Ainda
sou do tempo em que ser crente era motivo de críticas e perseguições.
Nós
não éramos muitos, e geralmente éramos considerados ignorantes, analfabetos,
massa de manobra ou gente de segunda categoria.
Os
colegas da escola nos marginalizavam. Os patrões zombavam de nós. A sociedade
criticava um povo que cria num Deus moral, ético, decente, que fazia de seus
seguidores pessoas diferentes, amorosas, verdadeiras e puras. Não era fácil.
Mas nós sobrevivemos e vencemos. Sinto falta daquela perseguição, pois ela
denunciava que a nossa luz era de qualidade, e ofuscava a visão conturbada de
quem não era liberto. E, por causa dessa luz, muitos incrédulos foram
conduzidos ao arrependimento e à salvação. Mas hoje é diferente.
Ainda
sou do tempo em que os crentes não tinham imagens em suas casas, em seus carros
ou como adereços de seus corpos.
Nós
não tatuávamos os nossos corpos e nem colocávamos "piercings" em
nossa pele.
Críamos
que os nossos corpos eram sacrifícios ao Senhor, e que não nos era lícito
maculá-los com os sinais de um mundo decadente, um deus mundano e uma cultura
corrompida.
Dizíamos
que tatuar o corpo era pecado. Não tínhamos objetos de culto em nossas igrejas.
Aliás,
esse era um de nossos diferenciais: nós éramos aqueles que não admitiam imagens
em lugar algum. Mas hoje é diferente.
Ainda
sou do tempo em que pornografia era pecado. Nós não considerávamos fotos
eróticas ou filmes pornôs um "trabalho profissional", mas uma
prostituição do próprio corpo e uma corrupção moral.
Ao
nos convertermos, convertíamos também os nossos olhos, e abandonávamos as
revistas pornográficas, os cinemas de prostituição e os teatros corrompidos.
Os
que eram adúlteros se arrependiam e pagavam o preço do que fizeram, e começavam
vida nova.
Os
promíscuos mudavam seu comportamento e tornavam-se santos em todo o seu
procedimento.
Nós,
os adolescentes, deixávamos os namoros e os relacionamentos orientados pelos
filmes mundanos, e primávamos por ser como José do Egito, que foi puro, ou o
apóstolo Paulo, que foi decente.
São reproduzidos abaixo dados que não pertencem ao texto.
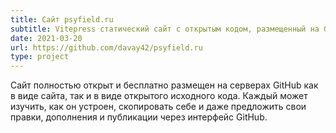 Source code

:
 ```yaml
---
title: Сайт psyfield.ru
subtitle: Vitepress статический сайт с открытым кодом, размещенный на GitHub
date: 2021-03-20
url: https://github.com/davay42/psyfield.ru
type: project
---
```


Сайт полностью открыт и бесплатно размещен на серверах GitHub как в виде сайта, так и в виде открытого исходного кода. Каждый может изучить, как он устроен, скопировать себе и даже предложить свои правки, дополнения и публикации через интерфейс GitHub.
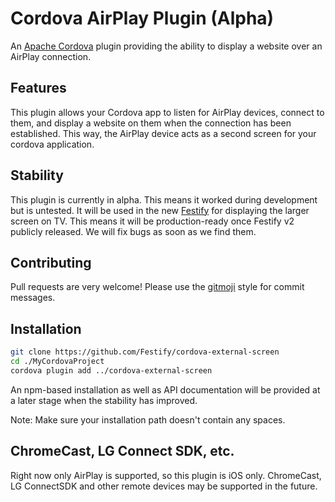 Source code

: # Cordova AirPlay Plugin (Alpha)

An [Apache Cordova](https://cordova.apache.org/) plugin providing the ability to display a website over an AirPlay connection.

## Features

This plugin allows your Cordova app to listen for AirPlay devices, connect to them, and display a website on them when the connection has been established. This way, the AirPlay device acts as a second screen for your cordova application.

## Stability

This plugin is currently in alpha. This means it worked during development but is untested. It will be used in the new [Festify](https://festify.rocks/) for displaying the larger screen on TV. This means it will be production-ready once Festify v2 publicly released. We will fix bugs as soon as we find them.

## Contributing

Pull requests are very welcome! Please use the [gitmoji](https://gitmoji.carloscuesta.me/) style for commit messages.

## Installation

```bash
git clone https://github.com/Festify/cordova-external-screen
cd ./MyCordovaProject
cordova plugin add ../cordova-external-screen
```

An npm-based installation as well as API documentation will be provided at a later stage when the stability has improved.

Note: Make sure your installation path doesn't contain any spaces.

## ChromeCast, LG Connect SDK, etc.

Right now only AirPlay is supported, so this plugin is iOS only. ChromeCast, LG ConnectSDK and other remote devices may be supported in the future. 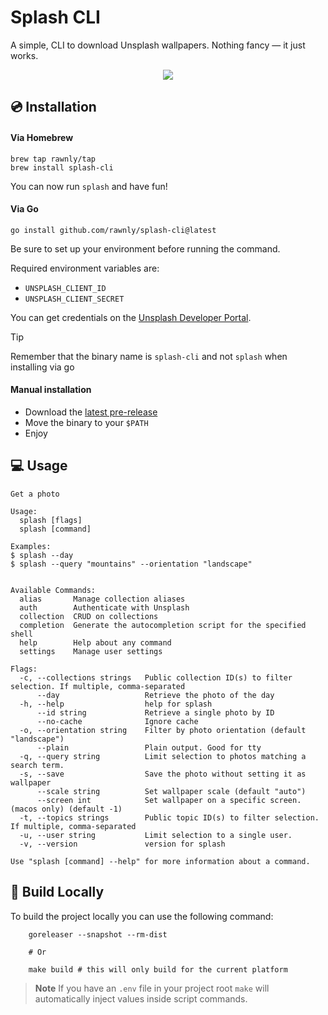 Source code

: # Splash CLI 
A simple, CLI to download Unsplash wallpapers. Nothing fancy — it just works.

<center>
 <img src="https://github.com/user-attachments/assets/fb30ee98-d73e-4709-9a97-819a34bd78a6" />
</center>


## 💿 Installation

#### Via Homebrew
```shell
brew tap rawnly/tap
brew install splash-cli
```

You can now run `splash` and have fun!

#### Via Go 
```shell
go install github.com/rawnly/splash-cli@latest
```

Be sure to set up your environment before running the command.

Required environment variables are:
 - `UNSPLASH_CLIENT_ID`
 - `UNSPLASH_CLIENT_SECRET`

You can get credentials on the [Unsplash Developer Portal](https://unsplash.com/developers).

> [!TIP]
> Remember that the binary name is `splash-cli` and not `splash` when installing via go

#### Manual installation
- Download the [latest pre-release](https://github.com/splash-cli/splash-cli/releases)
- Move the binary to your `$PATH`
- Enjoy


## 💻 Usage
```
Get a photo

Usage:
  splash [flags]
  splash [command]

Examples:
$ splash --day
$ splash --query "mountains" --orientation "landscape"


Available Commands:
  alias       Manage collection aliases
  auth        Authenticate with Unsplash
  collection  CRUD on collections
  completion  Generate the autocompletion script for the specified shell
  help        Help about any command
  settings    Manage user settings

Flags:
  -c, --collections strings   Public collection ID(s) to filter selection. If multiple, comma-separated
      --day                   Retrieve the photo of the day
  -h, --help                  help for splash
      --id string             Retrieve a single photo by ID
      --no-cache              Ignore cache
  -o, --orientation string    Filter by photo orientation (default "landscape")
      --plain                 Plain output. Good for tty
  -q, --query string          Limit selection to photos matching a search term.
  -s, --save                  Save the photo without setting it as wallpaper
      --scale string          Set wallpaper scale (default "auto")
      --screen int            Set wallpaper on a specific screen. (macos only) (default -1)
  -t, --topics strings        Public topic ID(s) to filter selection. If multiple, comma-separated
  -u, --user string           Limit selection to a single user.
  -v, --version               version for splash

Use "splash [command] --help" for more information about a command.
```

## 🧰 Build Locally
To build the project locally you can use the following command:

```shell
    goreleaser --snapshot --rm-dist
    
    # Or
    
    make build # this will only build for the current platform
```
> **Note**
> If you have an `.env` file in your project root `make` will automatically inject values inside script commands.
Mas hoje é diferente.
Ainda
sou do tempo em que nos vestíamos adequadamente para o culto. Aliás, além do
nosso testemunho moral, nós nos identificávamos pelas roupas.
Se
pentecostais, usávamos roupas sociais bastante formais, e éramos conhecidos
aonde quer que íamos, pois ninguém mais se vestia tão formalmente assim em
pleno domingo à tarde.
Se
de outras denominações, como eu, não chegávamos a esse extremo, mas nos
trajávamos socialmente, com o melhor que tínhamos, dentro de nossas possibilidades,
porque críamos que, se íamos prestar um culto a Deus, a ocasião nos exigia o
melhor, e buscávamos dar o melhor para Deus. Era a famosa "roupa de
missa", "roupa de igreja".
Mesmo
pobres, tínhamos o melhor para Deus. E sempre algo decente: camisas sociais,
calças bem passadas, um sapato melhor conservado, um blazer ou uma blusa bem
alinhada.
As
mulheres usavam seus melhores vestidos, suas melhores saias e seus conjuntos
mais femininos. Mas hoje é diferente.
Ainda
sou do tempo em que nossos hinos falavam de Cristo e da salvação. Cantávamos
muito, e nossas músicas não eram tão complexas como as de hoje.
Mas
todos acabávamos por decorá-las. Suas mensagens eram simples e evangelísticas:
"foi na cruz, foi na cruz", "andam procurando a razão de viver";
"Porque Ele vive, posso crer no amanhã", "Feliz serás, jamais
verás tua vida em pranto se findar", "O Senhor da ceifa está
chamando"; "Jesus, Senhor, me achego a ti", "Santo
Espírito, enche a minha vida", "Foi Cristo quem me salvou, quebrou as
cadeias e me libertou", etc.
Não
copiávamos os "hits" estrangeiros, ou as danças mundanas, mas
buscávamos algo clássico, alegre, porém, solene. E dançar o louvor? Jamais!
Não
ousávamos, nem queríamos; nunca soubéramos que o louvor era
"dançante"; as danças deixamos em nossas velhas vidas mundanas.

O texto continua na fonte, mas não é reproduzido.